E’ morto un edicolante

E’ morto un edicolante. Si chiamava Mario, Mario Cicerchia. Vendeva giornali nella piazza principale di Alatri, nel cuore della mia Ciociaria. Non posso dire che fossimo amici, però devo anche a lui la passione per i giornali, sbocciata subito dopo aver imparato a leggere in prima elementare, grazie ai quotidiani e alle riviste portate a casa da papà. Una passione poi maturata con le lunghe estati da adolescente nella grande casa di nonna a Ceprano, dove c’erano non solo i settimanali di nonna Maria, ma anche i quotidiani presi dai miei zii Aldo e Tonino; in pratica li “sequestravo”, li leggevo dalla prima all’ultima pagina e qualche volta si arrabbiavano perché poi non sempre li trovavano più. Adesso posso confessarlo: li nascondevo, così quando andavano via potevo leggerli in santa pace, a voce alta e, con un bastone davanti come fosse un microfono, facevo finta di essere un inviato mentre declamavo i reportage. Un giorno – e forse avevo 12 o 13 anni – scrissi anche al direttore di un grande giornale per dirgli che dovevano prendermi e far scrivere me da Washington o da Mosca, perché non era giusto che tanti articoli li scrivesse solo un certo <r.e.>… ma come facevo allora a sapere che si trattava della sigla “redazione esteri”?

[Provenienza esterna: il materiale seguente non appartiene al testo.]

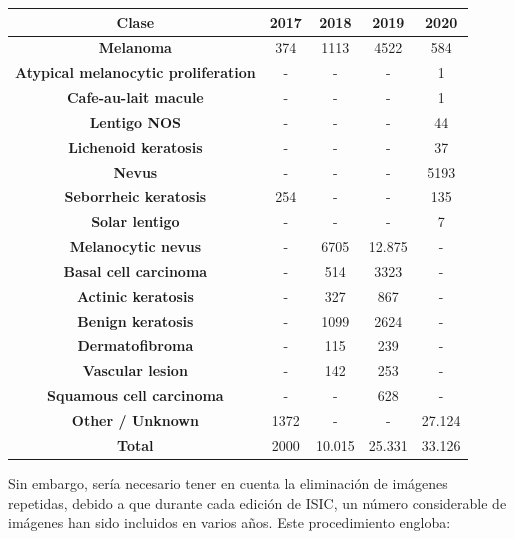 \begin{table}[H]
	\centering
	\begin{tabular}{|c|c|c|c|c|}
		\hline
		\textbf{Clase} & \textbf{2017} & \textbf{2018} & \textbf{2019} & \textbf{2020} \\ \hline
		\textbf{Melanoma} & 374 & 1113 & 4522 & 584 \\ \hline
		\textbf{Atypical melanocytic proliferation} & - & - & - & 1 \\ \hline
		\textbf{Cafe-au-lait macule} & - & - & - & 1 \\ \hline
		\textbf{Lentigo NOS} & - & - & - & 44 \\ \hline
		\textbf{Lichenoid keratosis} & - & - & - & 37 \\ \hline
		\textbf{Nevus} & - & - & - & 5193 \\ \hline
		\textbf{Seborrheic keratosis} & 254 & - & - & 135 \\ \hline
		\textbf{Solar lentigo} & - & - & - & 7 \\ \hline
		\textbf{Melanocytic nevus} & - & 6705 & 12.875 & - \\ \hline
		\textbf{Basal cell carcinoma} & - & 514 & 3323 & - \\ \hline
		\textbf{Actinic keratosis} & - & 327 & 867 & - \\ \hline
		\textbf{Benign keratosis} & - & 1099 & 2624 & - \\ \hline
		\textbf{Dermatofibroma} & - & 115 & 239 & - \\ \hline
		\textbf{Vascular lesion} & - & 142 & 253 & - \\ \hline
		\textbf{Squamous cell carcinoma} & - & - & 628 & - \\ \hline
		\textbf{Other / Unknown} & 1372 & - & - & 27.124 \\ \hline
		\textbf{Total} & 2000 & 10.015 & 25.331 & 33.126 \\ \hline
	\end{tabular}
\end{table}

Sin embargo, sería necesario tener en cuenta la eliminación de imágenes repetidas, debido a que durante cada edición de ISIC, un número considerable de imágenes han sido incluidos en varios años. Este procedimiento engloba:


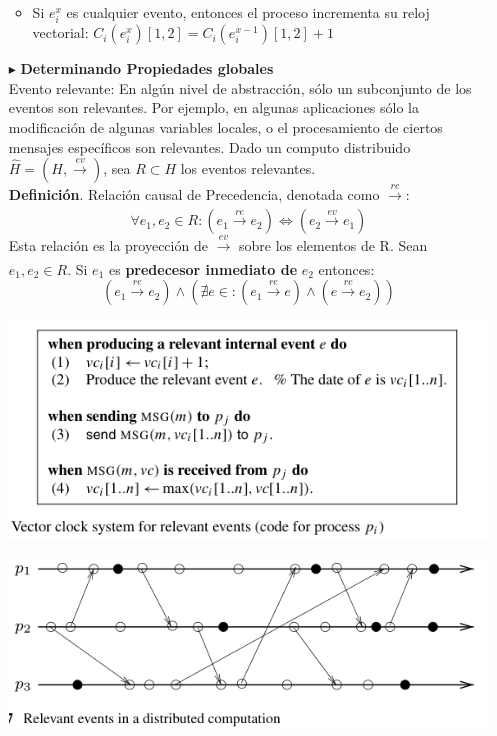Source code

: \begin{itemize}
\begin{itemize}
\item Si $e_i^x$ es cualquier evento, entonces el proceso incrementa su reloj vectorial: 
$C_i(e_i^x)[1,2] = C_i(e_i^{x-1})[1,2]+1$
\end{itemize}



\item  [$\blacktriangleright$] {\bf Determinando Propiedades globales}\\

Evento relevante: En algún nivel de abstracción, sólo un subconjunto de los eventos 
son relevantes. Por ejemplo, en algunas aplicaciones sólo la modificación de algunas 
variables locales, o el procesamiento de ciertos mensajes específicos son relevantes. 
Dado un computo distribuido $\widehat{H}=(H,\xrightarrow[]{ev})$, sea $R\subset H$ 
los eventos relevantes.\\

{\bf Definición}. Relación causal de Precedencia, denotada como $\xrightarrow[]{re}$:
$$\forall e_1,e_2 \in R : (e_1 \xrightarrow[]{re} e_2) \iff (e_2 \xrightarrow[]{ev} e_1)$$
Esta relación es la proyección de $\xrightarrow[]{ev}$ sobre los elementos de R.
Sean $e_1,e_2 \in R$. Si $e_1$ es \textbf{predecesor inmediato de} $e_2$ entonces:
$$(e_1 \xrightarrow[]{re} e_2) \wedge (\nexists e \in : (e_1 \xrightarrow[]{re} e) \wedge (e \xrightarrow[]{re}e_2))$$

\begin{center}
    \includegraphics[scale=0.7]{Imagenes/eventosRelevantes02.png}
    \end{center}
\begin{center}
    \includegraphics[scale=0.6]{Imagenes/eventosRelevantes01.png}
    \end{center}


\end{itemize}
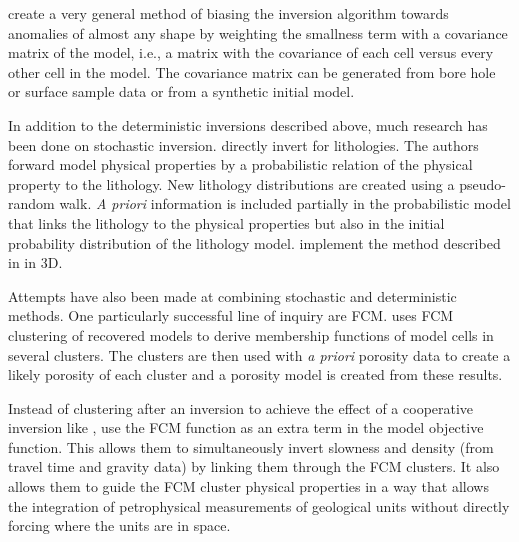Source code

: \cite{chasseriau20033d} create a very general method of biasing the inversion algorithm towards anomalies of almost any shape by weighting the smallness term with a covariance matrix of the model, i.e., a matrix with the covariance of each cell versus every other cell in the model. The covariance matrix can be generated from bore hole or surface sample data or from a synthetic initial model.

In addition to the deterministic inversions described above, much research has been done on stochastic inversion. \cite{bosch2001lithologic} directly invert for lithologies. The authors forward model physical properties by a probabilistic relation of the physical property to the lithology. New lithology distributions are created using a pseudo-random walk. \emph{A priori} information is included partially in the probabilistic model that links the lithology to the physical properties but also in the initial probability distribution of the lithology model. \cite{guillen2008geological} implement the method described in \cite{bosch2001lithologic} in 3D. 


Attempts have also been made at combining stochastic and deterministic methods. One particularly successful line of inquiry are \ac{FCM}. \cite{paasche2006integration} uses FCM clustering of recovered models to derive membership functions of model cells in several clusters. The clusters are then used with \emph{a priori} porosity data to create a likely porosity of each cluster and a porosity model is created from these results. 

Instead of clustering after an inversion to achieve the effect of a cooperative inversion like \cite{paasche2006integration}, \cite{sun2015multidomain} use the FCM function as an extra term in the model objective function. This allows them to simultaneously invert slowness and density (from travel time and gravity data) by linking them through the FCM clusters. It also allows them to guide the FCM cluster physical properties in a way that allows the integration of petrophysical measurements of geological units without directly forcing where the units are in space.


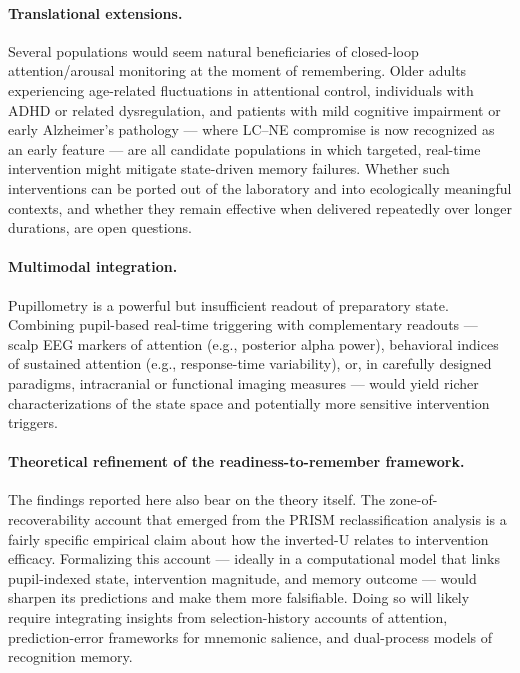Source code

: \paragraph{Translational extensions.} Several populations would seem natural beneficiaries of closed-loop attention/arousal monitoring at the moment of remembering. Older adults experiencing age-related fluctuations in attentional control, individuals with ADHD or related dysregulation, and patients with mild cognitive impairment or early Alzheimer's pathology --- where LC--NE compromise is now recognized as an early feature \parencite{chalermpalanupap2013targeting} --- are all candidate populations in which targeted, real-time intervention might mitigate state-driven memory failures. Whether such interventions can be ported out of the laboratory and into ecologically meaningful contexts, and whether they remain effective when delivered repeatedly over longer durations, are open questions.

\paragraph{Multimodal integration.} Pupillometry is a powerful but insufficient readout of preparatory state. Combining pupil-based real-time triggering with complementary readouts --- scalp EEG markers of attention (e.g., posterior alpha power), behavioral indices of sustained attention (e.g., response-time variability), or, in carefully designed paradigms, intracranial or functional imaging measures --- would yield richer characterizations of the state space and potentially more sensitive intervention triggers.

\paragraph{Theoretical refinement of the readiness-to-remember framework.} The findings reported here also bear on the theory itself. The zone-of-recoverability account that emerged from the PRISM reclassification analysis is a fairly specific empirical claim about how the inverted-U relates to intervention efficacy. Formalizing this account --- ideally in a computational model that links pupil-indexed state, intervention magnitude, and memory outcome --- would sharpen its predictions and make them more falsifiable. Doing so will likely require integrating insights from selection-history accounts of attention, prediction-error frameworks for mnemonic salience, and dual-process models of recognition memory.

Vengo a Mario: le scuole superiori le ho frequentate ad Alatri, un’oretta scarsa di bus ogni giorno andata e ritorno dalla mia Frosinone. Maledivo eventuali ritardi perché temevo di non farcela a passare dal giornalaio, anche se poi la bidella già sapevo che avrebbe chiuso un occhio per 5 o 10 minuti. Perché ogni mattina la tappa fissa era in quella vecchia edicola, a consumare le mie paghette. I primi anni non osavo rivolgere la parola a quell’edicolante, a parte il nome del giornale da prendere, anche per tutta una serie di complessi legati in particolare alla mia estetica non eccelsa. Ma, se non ricordo male, dal terzo anno in poi diventammo come amici: gli chiedevo continuamente dei giornali, delle nuove uscite, e solo in quei pochi minuti non me ne importava niente dei miei complessi, degli sfottò dei compagni di scuola, anche perché lui mi stava a sentire.

Ma finite le superiori, come spesso accade, finì anche un ciclo della vita. Ad Alatri vado spesso ma sempre già giornale-munito, perché anche le abitudini cambiano e da decenni oramai ho l’edicola di riferimento del mio amico e compare Tonino. Nell’edicola di Mario sono capitato sempre più di rado e, negli ultimi tempi, credo una sola volta, nell’inverno di due anni fa o giù di lì, comunque a distanza di quasi 35 anni dai tempi delle superiori. Era domenica mattina presto e credo che Mario mi abbia riconosciuto quando sono entrato, o forse quando gli ho chiesto il quotidiano da prendere. Di certo mi ha riconosciuto, e l’ho capito da un lampo nei suoi occhi già un po’ stanchi, quando mi è venuto da chiedergli: <Allora, come vanno questi giornali?>. E si è messo a raccontare, come tanti anni fa.